Saved data entries:
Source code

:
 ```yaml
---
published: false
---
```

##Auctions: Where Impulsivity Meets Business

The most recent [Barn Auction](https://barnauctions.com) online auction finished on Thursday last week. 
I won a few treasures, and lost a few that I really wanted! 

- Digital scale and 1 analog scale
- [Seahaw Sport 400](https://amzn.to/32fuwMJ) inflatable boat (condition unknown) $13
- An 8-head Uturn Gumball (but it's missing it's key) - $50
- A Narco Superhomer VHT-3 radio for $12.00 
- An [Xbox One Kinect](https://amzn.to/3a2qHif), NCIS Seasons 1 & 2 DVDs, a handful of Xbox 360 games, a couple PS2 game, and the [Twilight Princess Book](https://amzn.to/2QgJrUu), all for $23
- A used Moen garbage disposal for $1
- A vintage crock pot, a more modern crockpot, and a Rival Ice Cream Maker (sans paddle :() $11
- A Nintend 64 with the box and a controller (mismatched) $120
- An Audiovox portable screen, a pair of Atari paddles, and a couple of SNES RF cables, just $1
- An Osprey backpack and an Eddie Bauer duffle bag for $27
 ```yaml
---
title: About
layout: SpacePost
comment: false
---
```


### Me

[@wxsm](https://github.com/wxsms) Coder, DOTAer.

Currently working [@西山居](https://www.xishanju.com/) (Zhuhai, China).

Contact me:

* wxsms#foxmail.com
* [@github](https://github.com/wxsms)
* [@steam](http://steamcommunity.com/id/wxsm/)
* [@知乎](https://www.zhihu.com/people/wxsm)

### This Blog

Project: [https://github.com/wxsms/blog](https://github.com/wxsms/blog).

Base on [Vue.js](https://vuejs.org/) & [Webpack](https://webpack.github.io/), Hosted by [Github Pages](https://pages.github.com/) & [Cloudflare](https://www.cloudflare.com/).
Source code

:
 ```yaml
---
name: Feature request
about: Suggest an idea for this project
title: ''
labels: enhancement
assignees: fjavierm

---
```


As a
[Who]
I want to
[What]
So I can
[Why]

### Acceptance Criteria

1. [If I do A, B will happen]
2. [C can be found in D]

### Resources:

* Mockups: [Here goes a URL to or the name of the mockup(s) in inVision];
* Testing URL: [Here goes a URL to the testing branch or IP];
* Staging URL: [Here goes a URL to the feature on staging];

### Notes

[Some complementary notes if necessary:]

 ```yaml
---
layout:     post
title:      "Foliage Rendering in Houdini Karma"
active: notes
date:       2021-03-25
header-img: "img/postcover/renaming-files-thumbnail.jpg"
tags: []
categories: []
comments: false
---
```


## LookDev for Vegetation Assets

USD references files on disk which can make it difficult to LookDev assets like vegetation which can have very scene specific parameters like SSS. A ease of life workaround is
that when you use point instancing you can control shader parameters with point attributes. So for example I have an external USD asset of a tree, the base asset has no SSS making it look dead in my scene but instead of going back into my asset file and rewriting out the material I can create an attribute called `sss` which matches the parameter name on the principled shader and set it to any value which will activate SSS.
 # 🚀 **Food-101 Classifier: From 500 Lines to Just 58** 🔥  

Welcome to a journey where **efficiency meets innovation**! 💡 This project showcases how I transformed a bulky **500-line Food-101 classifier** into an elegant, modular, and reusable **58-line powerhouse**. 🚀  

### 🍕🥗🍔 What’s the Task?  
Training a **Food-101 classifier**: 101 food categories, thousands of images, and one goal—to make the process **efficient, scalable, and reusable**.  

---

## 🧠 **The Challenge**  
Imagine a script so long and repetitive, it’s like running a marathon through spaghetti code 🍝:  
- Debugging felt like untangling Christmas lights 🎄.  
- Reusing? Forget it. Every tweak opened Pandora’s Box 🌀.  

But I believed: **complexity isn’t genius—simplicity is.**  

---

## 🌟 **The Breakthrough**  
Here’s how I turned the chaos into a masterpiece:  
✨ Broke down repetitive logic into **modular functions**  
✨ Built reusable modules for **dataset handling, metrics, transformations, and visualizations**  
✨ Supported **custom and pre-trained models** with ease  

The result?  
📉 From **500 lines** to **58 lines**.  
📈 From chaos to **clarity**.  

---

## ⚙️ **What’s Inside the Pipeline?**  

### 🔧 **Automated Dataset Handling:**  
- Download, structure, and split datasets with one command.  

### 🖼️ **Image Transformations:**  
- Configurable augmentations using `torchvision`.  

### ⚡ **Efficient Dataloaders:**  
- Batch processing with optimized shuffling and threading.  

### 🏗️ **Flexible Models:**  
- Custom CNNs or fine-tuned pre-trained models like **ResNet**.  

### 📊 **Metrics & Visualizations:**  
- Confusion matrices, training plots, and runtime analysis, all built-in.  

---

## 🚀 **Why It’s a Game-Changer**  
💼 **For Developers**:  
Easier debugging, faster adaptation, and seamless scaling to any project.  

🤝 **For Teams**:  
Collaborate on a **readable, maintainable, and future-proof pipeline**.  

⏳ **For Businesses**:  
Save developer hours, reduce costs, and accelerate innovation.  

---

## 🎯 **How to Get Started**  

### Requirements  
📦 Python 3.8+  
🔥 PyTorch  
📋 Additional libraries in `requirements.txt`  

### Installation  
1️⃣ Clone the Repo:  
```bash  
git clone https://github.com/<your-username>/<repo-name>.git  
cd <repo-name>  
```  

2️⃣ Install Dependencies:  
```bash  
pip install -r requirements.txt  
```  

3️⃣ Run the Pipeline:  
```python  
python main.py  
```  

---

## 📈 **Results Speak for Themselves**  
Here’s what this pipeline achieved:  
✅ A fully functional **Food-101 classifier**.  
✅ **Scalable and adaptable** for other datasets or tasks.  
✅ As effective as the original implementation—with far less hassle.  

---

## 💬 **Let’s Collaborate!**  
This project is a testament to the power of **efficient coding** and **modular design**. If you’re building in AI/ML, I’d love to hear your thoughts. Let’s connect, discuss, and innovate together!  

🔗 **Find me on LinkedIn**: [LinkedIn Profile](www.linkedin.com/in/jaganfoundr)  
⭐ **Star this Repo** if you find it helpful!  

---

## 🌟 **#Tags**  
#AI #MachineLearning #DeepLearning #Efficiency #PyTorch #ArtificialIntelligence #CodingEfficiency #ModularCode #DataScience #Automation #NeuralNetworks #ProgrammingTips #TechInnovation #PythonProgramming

▶ PROBLEM REQUIREMENTS: A complete and exact repetition of the entries is required.

▶ RESPONSE AREA:
Source code

:
 ```yaml
---
published: false
---
```

##Auctions: Where Impulsivity Meets Business

The most recent [Barn Auction](https://barnauctions.com) online auction finished on Thursday last week. 
I won a few treasures, and lost a few that I really wanted! 

- Digital scale and 1 analog scale
- [Seahaw Sport 400](https://amzn.to/32fuwMJ) inflatable boat (condition unknown) $13
- An 8-head Uturn Gumball (but it's missing it's key) - $50
- A Narco Superhomer VHT-3 radio for $12.00 
- An [Xbox One Kinect](https://amzn.to/3a2qHif), NCIS Seasons 1 & 2 DVDs, a handful of Xbox 360 games, a couple PS2 game, and the [Twilight Princess Book](https://amzn.to/2QgJrUu), all for $23
- A used Moen garbage disposal for $1
- A vintage crock pot, a more modern crockpot, and a Rival Ice Cream Maker (sans paddle :() $11
- A Nintend 64 with the box and a controller (mismatched) $120
- An Audiovox portable screen, a pair of Atari paddles, and a couple of SNES RF cables, just $1
- An Osprey backpack and an Eddie Bauer duffle bag for $27
 ```yaml
---
title: About
layout: SpacePost
comment: false
---
```


### Me

[@wxsm](https://github.com/wxsms) Coder, DOTAer.

Currently working [@西山居](https://www.xishanju.com/) (Zhuhai, China).

Contact me:

* wxsms#foxmail.com
* [@github](https://github.com/wxsms)
* [@steam](http://steamcommunity.com/id/wxsm/)
* [@知乎](https://www.zhihu.com/people/wxsm)

### This Blog

Project: [https://github.com/wxsms/blog](https://github.com/wxsms/blog).

Base on [Vue.js](https://vuejs.org/) & [Webpack](https://webpack.github.io/), Hosted by [Github Pages](https://pages.github.com/) & [Cloudflare](https://www.cloudflare.com/).
Source code

:
 ```yaml
---
name: Feature request
about: Suggest an idea for this project
title: ''
labels: enhancement
assignees: fjavierm

---
```


As a
[Who]
I want to
[What]
So I can
[Why]

### Acceptance Criteria

1. [If I do A, B will happen]
2. [C can be found in D]

### Resources:

* Mockups: [Here goes a URL to or the name of the mockup(s) in inVision];
* Testing URL: [Here goes a URL to the testing branch or IP];
* Staging URL: [Here goes a URL to the feature on staging];

### Notes

[Some complementary notes if necessary:]

 ```yaml
---
layout:     post
title:      "Foliage Rendering in Houdini Karma"
active: notes
date:       2021-03-25
header-img: "img/postcover/renaming-files-thumbnail.jpg"
tags: []
categories: []
comments: false
---
```


## LookDev for Vegetation Assets

USD references files on disk which can make it difficult to LookDev assets like vegetation which can have very scene specific parameters like SSS. A ease of life workaround is
that when you use point instancing you can control shader parameters with point attributes. So for example I have an external USD asset of a tree, the base asset has no SSS making it look dead in my scene but instead of going back into my asset file and rewriting out the material I can create an attribute called `sss` which matches the parameter name on the principled shader and set it to any value which will activate SSS.
 # 🚀 **Food-101 Classifier: From 500 Lines to Just 58** 🔥  

Welcome to a journey where **efficiency meets innovation**! 💡 This project showcases how I transformed a bulky **500-line Food-101 classifier** into an elegant, modular, and reusable **58-line powerhouse**. 🚀  

### 🍕🥗🍔 What’s the Task?  
Training a **Food-101 classifier**: 101 food categories, thousands of images, and one goal—to make the process **efficient, scalable, and reusable**.  

---

## 🧠 **The Challenge**  
Imagine a script so long and repetitive, it’s like running a marathon through spaghetti code 🍝:  
- Debugging felt like untangling Christmas lights 🎄.  
- Reusing? Forget it. Every tweak opened Pandora’s Box 🌀.  

But I believed: **complexity isn’t genius—simplicity is.**  

---

## 🌟 **The Breakthrough**  
Here’s how I turned the chaos into a masterpiece:  
✨ Broke down repetitive logic into **modular functions**  
✨ Built reusable modules for **dataset handling, metrics, transformations, and visualizations**  
✨ Supported **custom and pre-trained models** with ease  

The result?  
📉 From **500 lines** to **58 lines**.  
📈 From chaos to **clarity**.  

---

## ⚙️ **What’s Inside the Pipeline?**  

### 🔧 **Automated Dataset Handling:**  
- Download, structure, and split datasets with one command.  

### 🖼️ **Image Transformations:**  
- Configurable augmentations using `torchvision`.  

### ⚡ **Efficient Dataloaders:**  
- Batch processing with optimized shuffling and threading.  

### 🏗️ **Flexible Models:**  
- Custom CNNs or fine-tuned pre-trained models like **ResNet**.  

### 📊 **Metrics & Visualizations:**  
- Confusion matrices, training plots, and runtime analysis, all built-in.  

---

## 🚀 **Why It’s a Game-Changer**  
💼 **For Developers**:  
Easier debugging, faster adaptation, and seamless scaling to any project.  

🤝 **For Teams**:  
Collaborate on a **readable, maintainable, and future-proof pipeline**.  

⏳ **For Businesses**:  
Save developer hours, reduce costs, and accelerate innovation.  

---

## 🎯 **How to Get Started**  

### Requirements  
📦 Python 3.8+  
🔥 PyTorch  
📋 Additional libraries in `requirements.txt`  

### Installation  
1️⃣ Clone the Repo:  
```bash  
git clone https://github.com/<your-username>/<repo-name>.git  
cd <repo-name>  
```  

2️⃣ Install Dependencies:  
```bash  
pip install -r requirements.txt  
```  

3️⃣ Run the Pipeline:  
```python  
python main.py  
```  

---

## 📈 **Results Speak for Themselves**  
Here’s what this pipeline achieved:  
✅ A fully functional **Food-101 classifier**.  
✅ **Scalable and adaptable** for other datasets or tasks.  
✅ As effective as the original implementation—with far less hassle.  

---

## 💬 **Let’s Collaborate!**  
This project is a testament to the power of **efficient coding** and **modular design**. If you’re building in AI/ML, I’d love to hear your thoughts. Let’s connect, discuss, and innovate together!  

🔗 **Find me on LinkedIn**: [LinkedIn Profile](www.linkedin.com/in/jaganfoundr)  
⭐ **Star this Repo** if you find it helpful!  

---

## 🌟 **#Tags**  
#AI #MachineLearning #DeepLearning #Efficiency #PyTorch #ArtificialIntelligence #CodingEfficiency #ModularCode #DataScience #Automation #NeuralNetworks #ProgrammingTips #TechInnovation #PythonProgramming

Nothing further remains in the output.